China’s aggressive bid to elevate the yuan is causing tectonic shifts in precious metals. They just got the China Construction Bank added onto the list of firms that help set the daily price of silver. This is a move that will help bolster the short-term silver price outlook.
In order to pacify investor concerns about the stability of the yuan, they’re continually buying gold and silver bullion. I know we left the gold standard a long time ago, but central banks still use precious metals as a hedge against economic certainty.
For all the complex monetary economics of central banking, it’s ultimately the hard assets like silver that protect a currency’s value. Currency speculators are swayed by the amount of gold and silver held in central bank vaults.
Silver Prices Hinge on China Movements
The China Construction Bank has signed on to CME Group to help set the daily price of silver. It joins the ranks of HSBC Holdings plc, JPMorgan Chase & Co., Mitsui & Co. Ltd., Bank of Nova Scotia, the Toronto-Dominion Bank, and UBS Group AG. (Source: China Construction Bank to join LBMA silver price-setting mechanism, Reuters, October 19, 2015.)
By taking part in the daily auction of silver, China is more deeply entrenched in the precious metals market than ever before. In June, the Bank of China got a seat in the gold price setting process, illustrating its commitment to gaining reserve currency status.

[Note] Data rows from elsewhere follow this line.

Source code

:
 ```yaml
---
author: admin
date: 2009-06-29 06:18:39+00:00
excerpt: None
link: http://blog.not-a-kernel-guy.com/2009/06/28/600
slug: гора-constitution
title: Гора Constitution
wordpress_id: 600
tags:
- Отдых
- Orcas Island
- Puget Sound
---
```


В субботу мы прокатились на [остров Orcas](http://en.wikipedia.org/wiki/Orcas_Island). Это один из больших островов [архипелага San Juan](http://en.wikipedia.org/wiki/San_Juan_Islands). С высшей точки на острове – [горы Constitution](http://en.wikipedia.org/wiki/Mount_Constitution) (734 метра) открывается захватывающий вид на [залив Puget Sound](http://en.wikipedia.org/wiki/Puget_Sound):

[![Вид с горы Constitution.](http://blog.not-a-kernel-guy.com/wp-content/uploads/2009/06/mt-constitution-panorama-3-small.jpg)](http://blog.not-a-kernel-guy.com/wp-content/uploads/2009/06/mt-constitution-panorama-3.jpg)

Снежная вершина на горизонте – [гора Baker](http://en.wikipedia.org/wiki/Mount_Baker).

The International Monetary Fund will vote on China’s application in November. Elevating the yuan to reserve currency is something China has wanted for a long time, and hard assets like gold and silver are crucial to the plan’s success.

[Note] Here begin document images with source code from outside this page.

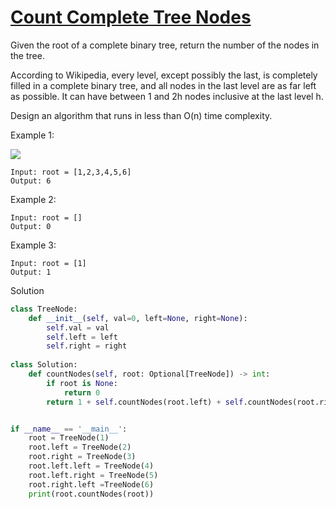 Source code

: # [Count Complete Tree Nodes](https://leetcode.com/problems/count-complete-tree-nodes/description/)

Given the root of a complete binary tree, return the number of the nodes in the tree.

According to Wikipedia, every level, except possibly the last, is completely filled in a complete binary tree, and all 
nodes in the last level are as far left as possible. It can have between 1 and 2h nodes inclusive at the last level h.

Design an algorithm that runs in less than O(n) time complexity.

Example 1:

![](https://assets.leetcode.com/uploads/2021/01/14/complete.jpg)

```
Input: root = [1,2,3,4,5,6]
Output: 6
```
Example 2:
```
Input: root = []
Output: 0
```
Example 3:
```
Input: root = [1]
Output: 1
```
Solution
```python
class TreeNode:
    def __init__(self, val=0, left=None, right=None):
        self.val = val
        self.left = left
        self.right = right
        
class Solution:
    def countNodes(self, root: Optional[TreeNode]) -> int:
        if root is None:
            return 0
        return 1 + self.countNodes(root.left) + self.countNodes(root.right)


if __name__ == '__main__':
    root = TreeNode(1)
    root.left = TreeNode(2)
    root.right = TreeNode(3)
    root.left.left = TreeNode(4)
    root.left.right = TreeNode(5)
    root.right.left =TreeNode(6)
    print(root.countNodes(root))
```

As a safe haven asset, silver acts as a de facto insurance policy against economic headwinds, thus securing the currency’s value. When the Chinese economy began to slow in the first quarter of 2015, China nearly tripled its silver stock from 122.8 tons to 341.5 tons of silver bullion. (Source: China Silver Stockpiles Surge as Demand Wanes on Slowing Economy, Bloomberg, April 16, 2015.)
And that was before the stock market crash. The continuing slowdown of economic growth in China will ensure high levels of buying in the silver market. China has everything to gain from buying silver at its current lows.

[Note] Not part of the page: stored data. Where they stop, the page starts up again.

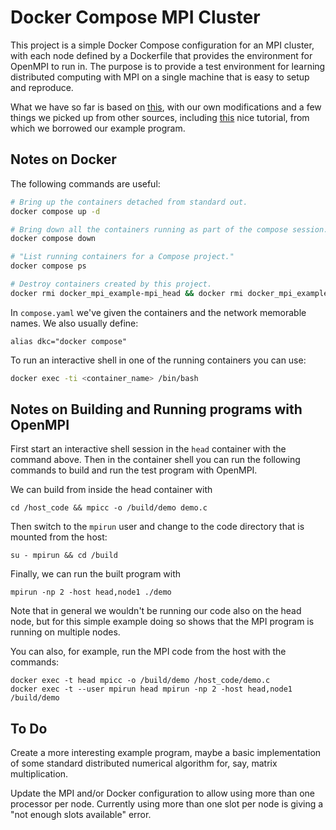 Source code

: # Docker Compose MPI Cluster

This project is a simple Docker Compose configuration for an MPI cluster,
with each node defined by a Dockerfile that provides the environment
for OpenMPI to run in. The purpose is to provide a test environment for
learning distributed computing with MPI on a single machine that is
easy to setup and reproduce.

What we have so far is based on
[this](https://codigos.ufsc.br/setic-hpc/openmpi/-/blob/master/Dockerfile),
with our own modifications and a few things we picked up from other sources,
including [this](https://mpitutorial.com/tutorials/mpi-hello-world/)
nice tutorial, from which we borrowed our example program.

## Notes on Docker

The following commands are useful:

```bash
# Bring up the containers detached from standard out.
docker compose up -d

# Bring down all the containers running as part of the compose session.
docker compose down

# "List running containers for a Compose project."
docker compose ps

# Destroy containers created by this project.
docker rmi docker_mpi_example-mpi_head && docker rmi docker_mpi_example-mpi_node
```

In `compose.yaml` we've given the containers and the network memorable names.
We also usually define:

```shell
alias dkc="docker compose"
```

To run an interactive shell in one of the running containers you can use:

```bash
docker exec -ti <container_name> /bin/bash
```

## Notes on Building and Running programs with OpenMPI

First start an interactive shell session in the `head` container with the
command above. Then in the container shell you can run the following commands
to build and run the test program with OpenMPI.

We can build from inside the head container with

```shell
cd /host_code && mpicc -o /build/demo demo.c
```

Then switch to the `mpirun` user and change to the code directory
that is mounted from the host:

```shell
su - mpirun && cd /build
```

Finally, we can run the built program with

```shell
mpirun -np 2 -host head,node1 ./demo
```

Note that in general we wouldn't be running our code also on the head node,
but for this simple example doing so shows that the MPI program is running on multiple nodes.

You can also, for example, run the MPI code from the host with the commands:

```shell
docker exec -t head mpicc -o /build/demo /host_code/demo.c
docker exec -t --user mpirun head mpirun -np 2 -host head,node1 /build/demo
```

## To Do

Create a more interesting example program, maybe a basic implementation of some
standard distributed numerical algorithm for, say, matrix multiplication.

Update the MPI and/or Docker configuration to allow using more than one processor per node.
Currently using more than one slot per node is giving a "not enough slots available" error.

What other silver investors should bear in mind is this: as China continues to buy, the price will inevitably edge higher. We can ride the wave of soaring silver prices on the back of China’s coattails.
Silver-to-Gold Price Ratio Shows 420% Gain
The best thing about silver prices is that we can game out what the medium-term price target looks like. You may be skeptical. After all, when it comes to stocks and bonds, figuring out the greatest possible return is a fool’s errand. But silver is different.
Let me explain.
Silver prices tend to move in tandem with gold prices, both on the up and down swings. But there can come a time when gold and silver fall out of sync, and one becomes undervalued. Right now that is true of silver.
Calculating the silver-to-gold price ratio is fairly simple. How many ounces of silver can you buy with one ounce of gold? The historical average over the last 40 years is 42.8, meaning an ounce of gold costs as much as almost 43 ounces of silver.
Chart courtesy of StockCharts.com
In the past 25 years, silver has become severely undervalued three times: in 1997, 2003, and 2009. Every time the silver-to-gold price ratio crosses a threshold of 70, we see a sudden crash. The ratio rebalances and silver prices skyrocket.
The returns on silver for 1997, 2003, and 2009 were 70%, 200%, and 420% respectively. Right now the silver-to-gold price ratio is back above 70, sitting at an astonishing 74. What happens next shouldn’t be a surprise.
Silver investors who get in at today’s low silver prices could see massive returns. It’s happened before when the silver-to-gold price ratio peaked, so history suggests there’s potential for gains of 420%.